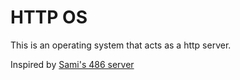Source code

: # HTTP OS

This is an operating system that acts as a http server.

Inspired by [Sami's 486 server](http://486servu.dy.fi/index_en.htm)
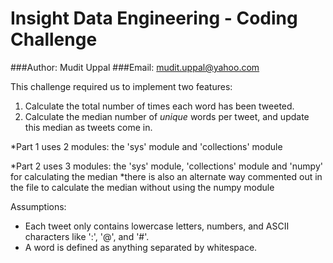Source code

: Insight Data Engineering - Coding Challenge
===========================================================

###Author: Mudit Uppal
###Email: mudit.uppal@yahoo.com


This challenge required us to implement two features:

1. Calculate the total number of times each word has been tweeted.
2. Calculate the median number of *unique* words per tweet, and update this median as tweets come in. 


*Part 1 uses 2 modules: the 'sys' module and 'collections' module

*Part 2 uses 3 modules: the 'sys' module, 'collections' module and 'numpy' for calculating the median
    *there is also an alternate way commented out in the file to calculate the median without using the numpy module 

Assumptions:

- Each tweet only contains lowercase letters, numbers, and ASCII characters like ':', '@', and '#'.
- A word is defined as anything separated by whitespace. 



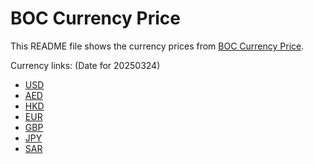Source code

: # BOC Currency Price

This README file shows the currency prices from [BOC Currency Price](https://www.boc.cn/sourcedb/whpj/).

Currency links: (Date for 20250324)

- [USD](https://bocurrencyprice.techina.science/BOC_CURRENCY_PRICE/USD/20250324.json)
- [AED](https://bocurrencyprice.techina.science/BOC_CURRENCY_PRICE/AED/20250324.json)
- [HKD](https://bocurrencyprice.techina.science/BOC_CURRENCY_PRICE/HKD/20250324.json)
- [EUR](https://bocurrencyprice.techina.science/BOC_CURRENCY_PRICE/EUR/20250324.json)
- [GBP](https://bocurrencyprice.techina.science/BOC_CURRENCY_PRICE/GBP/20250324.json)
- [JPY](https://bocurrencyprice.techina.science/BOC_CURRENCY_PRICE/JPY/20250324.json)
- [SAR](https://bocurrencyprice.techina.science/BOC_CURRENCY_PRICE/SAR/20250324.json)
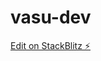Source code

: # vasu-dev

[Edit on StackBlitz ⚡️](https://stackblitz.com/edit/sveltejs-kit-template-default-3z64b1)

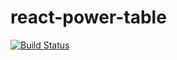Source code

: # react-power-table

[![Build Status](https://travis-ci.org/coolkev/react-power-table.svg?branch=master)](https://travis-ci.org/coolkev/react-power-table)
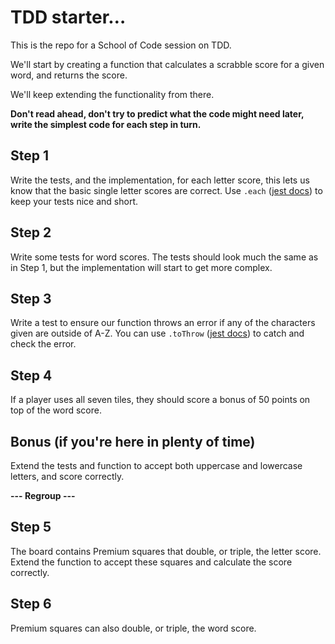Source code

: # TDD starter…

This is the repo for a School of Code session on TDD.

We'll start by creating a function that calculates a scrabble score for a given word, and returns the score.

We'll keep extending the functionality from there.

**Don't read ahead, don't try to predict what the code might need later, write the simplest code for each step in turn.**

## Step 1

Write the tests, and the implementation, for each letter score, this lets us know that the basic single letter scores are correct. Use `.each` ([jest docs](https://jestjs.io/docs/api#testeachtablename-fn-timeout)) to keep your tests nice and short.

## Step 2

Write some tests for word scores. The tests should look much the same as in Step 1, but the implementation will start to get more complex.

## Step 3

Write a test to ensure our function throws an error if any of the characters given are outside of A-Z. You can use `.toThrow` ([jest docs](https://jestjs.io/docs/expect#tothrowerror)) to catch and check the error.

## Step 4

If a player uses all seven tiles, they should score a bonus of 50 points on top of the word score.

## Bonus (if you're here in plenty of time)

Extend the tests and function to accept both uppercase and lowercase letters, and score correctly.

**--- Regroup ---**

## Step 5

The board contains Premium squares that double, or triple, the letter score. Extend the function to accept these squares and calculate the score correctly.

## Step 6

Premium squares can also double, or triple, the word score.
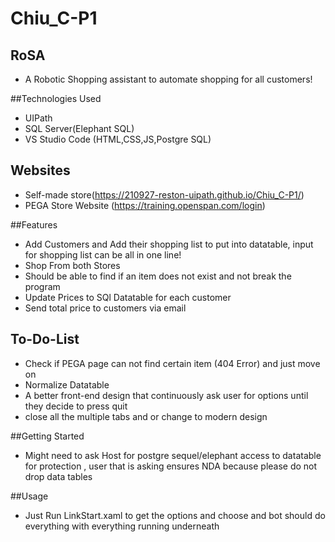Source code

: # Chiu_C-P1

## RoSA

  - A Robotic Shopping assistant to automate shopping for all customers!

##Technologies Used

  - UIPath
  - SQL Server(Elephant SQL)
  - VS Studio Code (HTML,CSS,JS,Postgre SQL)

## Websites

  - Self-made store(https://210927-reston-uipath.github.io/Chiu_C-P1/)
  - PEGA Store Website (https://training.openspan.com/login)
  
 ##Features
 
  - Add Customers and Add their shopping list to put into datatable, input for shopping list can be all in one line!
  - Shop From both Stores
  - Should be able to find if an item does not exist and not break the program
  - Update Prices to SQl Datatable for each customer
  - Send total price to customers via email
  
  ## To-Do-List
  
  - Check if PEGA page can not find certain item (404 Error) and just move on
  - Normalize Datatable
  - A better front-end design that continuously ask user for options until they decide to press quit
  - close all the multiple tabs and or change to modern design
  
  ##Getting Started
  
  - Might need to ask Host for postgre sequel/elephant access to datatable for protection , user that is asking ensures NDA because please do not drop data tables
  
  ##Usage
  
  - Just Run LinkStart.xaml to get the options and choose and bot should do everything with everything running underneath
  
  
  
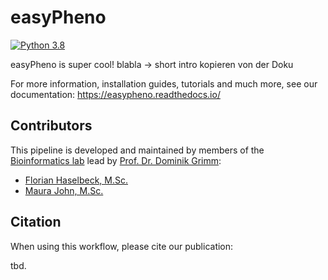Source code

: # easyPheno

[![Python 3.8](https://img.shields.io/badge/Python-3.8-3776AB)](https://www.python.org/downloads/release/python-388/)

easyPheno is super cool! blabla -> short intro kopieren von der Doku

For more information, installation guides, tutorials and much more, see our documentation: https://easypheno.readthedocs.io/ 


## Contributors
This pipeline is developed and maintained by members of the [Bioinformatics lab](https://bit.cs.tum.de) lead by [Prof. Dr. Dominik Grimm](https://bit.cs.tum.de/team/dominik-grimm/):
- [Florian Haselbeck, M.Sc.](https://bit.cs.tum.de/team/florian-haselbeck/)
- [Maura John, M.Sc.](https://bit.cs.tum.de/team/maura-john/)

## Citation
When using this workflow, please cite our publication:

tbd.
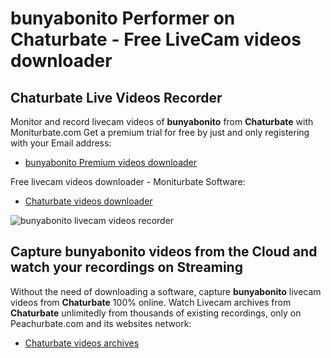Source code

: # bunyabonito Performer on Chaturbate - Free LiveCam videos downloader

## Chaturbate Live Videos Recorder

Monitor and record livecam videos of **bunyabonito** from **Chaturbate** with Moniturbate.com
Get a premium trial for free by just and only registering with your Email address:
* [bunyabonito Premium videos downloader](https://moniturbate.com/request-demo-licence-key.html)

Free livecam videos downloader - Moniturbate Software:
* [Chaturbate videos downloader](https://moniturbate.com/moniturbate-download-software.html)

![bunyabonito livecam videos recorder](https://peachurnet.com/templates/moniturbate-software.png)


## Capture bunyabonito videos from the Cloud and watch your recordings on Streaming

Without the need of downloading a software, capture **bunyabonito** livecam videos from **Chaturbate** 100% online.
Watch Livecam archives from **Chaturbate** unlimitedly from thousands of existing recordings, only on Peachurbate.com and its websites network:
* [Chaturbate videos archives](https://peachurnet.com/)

--------------------------------------------------

• _EXERCISE_:
Pictures are to be omitted; set down the rest of the entries exactly as given.

• _SOLUTION FOR THIS TASK_:
Source code

: # HTTP OS

This is an operating system that acts as a http server.

Inspired by [Sami's 486 server](http://486servu.dy.fi/index_en.htm)
Source code

: Insight Data Engineering - Coding Challenge
===========================================================

###Author: Mudit Uppal
###Email: mudit.uppal@yahoo.com


This challenge required us to implement two features:

1. Calculate the total number of times each word has been tweeted.
2. Calculate the median number of *unique* words per tweet, and update this median as tweets come in. 


*Part 1 uses 2 modules: the 'sys' module and 'collections' module

*Part 2 uses 3 modules: the 'sys' module, 'collections' module and 'numpy' for calculating the median
    *there is also an alternate way commented out in the file to calculate the median without using the numpy module 

Assumptions:

- Each tweet only contains lowercase letters, numbers, and ASCII characters like ':', '@', and '#'.
- A word is defined as anything separated by whitespace. 



Source code

: # BOC Currency Price

This README file shows the currency prices from [BOC Currency Price](https://www.boc.cn/sourcedb/whpj/).

Currency links: (Date for 20250324)

- [USD](https://bocurrencyprice.techina.science/BOC_CURRENCY_PRICE/USD/20250324.json)
- [AED](https://bocurrencyprice.techina.science/BOC_CURRENCY_PRICE/AED/20250324.json)
- [HKD](https://bocurrencyprice.techina.science/BOC_CURRENCY_PRICE/HKD/20250324.json)
- [EUR](https://bocurrencyprice.techina.science/BOC_CURRENCY_PRICE/EUR/20250324.json)
- [GBP](https://bocurrencyprice.techina.science/BOC_CURRENCY_PRICE/GBP/20250324.json)
- [JPY](https://bocurrencyprice.techina.science/BOC_CURRENCY_PRICE/JPY/20250324.json)
- [SAR](https://bocurrencyprice.techina.science/BOC_CURRENCY_PRICE/SAR/20250324.json)
Source code

: # vasu-dev

[Edit on StackBlitz ⚡️](https://stackblitz.com/edit/sveltejs-kit-template-default-3z64b1)

Source code

: # react-power-table

[![Build Status](https://travis-ci.org/coolkev/react-power-table.svg?branch=master)](https://travis-ci.org/coolkev/react-power-table)
Source code

: # TDD starter…

This is the repo for a School of Code session on TDD.

We'll start by creating a function that calculates a scrabble score for a given word, and returns the score.

We'll keep extending the functionality from there.

**Don't read ahead, don't try to predict what the code might need later, write the simplest code for each step in turn.**

## Step 1

Write the tests, and the implementation, for each letter score, this lets us know that the basic single letter scores are correct. Use `.each` ([jest docs](https://jestjs.io/docs/api#testeachtablename-fn-timeout)) to keep your tests nice and short.

## Step 2

Write some tests for word scores. The tests should look much the same as in Step 1, but the implementation will start to get more complex.

## Step 3

Write a test to ensure our function throws an error if any of the characters given are outside of A-Z. You can use `.toThrow` ([jest docs](https://jestjs.io/docs/expect#tothrowerror)) to catch and check the error.

## Step 4

If a player uses all seven tiles, they should score a bonus of 50 points on top of the word score.

## Bonus (if you're here in plenty of time)

Extend the tests and function to accept both uppercase and lowercase letters, and score correctly.

**--- Regroup ---**

## Step 5

The board contains Premium squares that double, or triple, the letter score. Extend the function to accept these squares and calculate the score correctly.

## Step 6

Premium squares can also double, or triple, the word score.
Source code

: # Chiu_C-P1

## RoSA

  - A Robotic Shopping assistant to automate shopping for all customers!

##Technologies Used

  - UIPath
  - SQL Server(Elephant SQL)
  - VS Studio Code (HTML,CSS,JS,Postgre SQL)

## Websites

  - Self-made store(https://210927-reston-uipath.github.io/Chiu_C-P1/)
  - PEGA Store Website (https://training.openspan.com/login)
  
 ##Features
 
  - Add Customers and Add their shopping list to put into datatable, input for shopping list can be all in one line!
  - Shop From both Stores
  - Should be able to find if an item does not exist and not break the program
  - Update Prices to SQl Datatable for each customer
  - Send total price to customers via email
  
  ## To-Do-List
  
  - Check if PEGA page can not find certain item (404 Error) and just move on
  - Normalize Datatable
  - A better front-end design that continuously ask user for options until they decide to press quit
  - close all the multiple tabs and or change to modern design
  
  ##Getting Started
  
  - Might need to ask Host for postgre sequel/elephant access to datatable for protection , user that is asking ensures NDA because please do not drop data tables
  
  ##Usage
  
  - Just Run LinkStart.xaml to get the options and choose and bot should do everything with everything running underneath
  
  
  
Source code

: # easyPheno

[![Python 3.8](https://img.shields.io/badge/Python-3.8-3776AB)](https://www.python.org/downloads/release/python-388/)

easyPheno is super cool! blabla -> short intro kopieren von der Doku

For more information, installation guides, tutorials and much more, see our documentation: https://easypheno.readthedocs.io/ 


## Contributors
This pipeline is developed and maintained by members of the [Bioinformatics lab](https://bit.cs.tum.de) lead by [Prof. Dr. Dominik Grimm](https://bit.cs.tum.de/team/dominik-grimm/):
- [Florian Haselbeck, M.Sc.](https://bit.cs.tum.de/team/florian-haselbeck/)
- [Maura John, M.Sc.](https://bit.cs.tum.de/team/maura-john/)

## Citation
When using this workflow, please cite our publication:

tbd.
Source code

: # bunyabonito Performer on Chaturbate - Free LiveCam videos downloader

## Chaturbate Live Videos Recorder

Monitor and record livecam videos of **bunyabonito** from **Chaturbate** with Moniturbate.com
Get a premium trial for free by just and only registering with your Email address:
* [bunyabonito Premium videos downloader](https://moniturbate.com/request-demo-licence-key.html)

Free livecam videos downloader - Moniturbate Software:
* [Chaturbate videos downloader](https://moniturbate.com/moniturbate-download-software.html)

![bunyabonito livecam videos recorder](https://peachurnet.com/templates/moniturbate-software.png)


## Capture bunyabonito videos from the Cloud and watch your recordings on Streaming

Without the need of downloading a software, capture **bunyabonito** livecam videos from **Chaturbate** 100% online.
Watch Livecam archives from **Chaturbate** unlimitedly from thousands of existing recordings, only on Peachurbate.com and its websites network:
* [Chaturbate videos archives](https://peachurnet.com/)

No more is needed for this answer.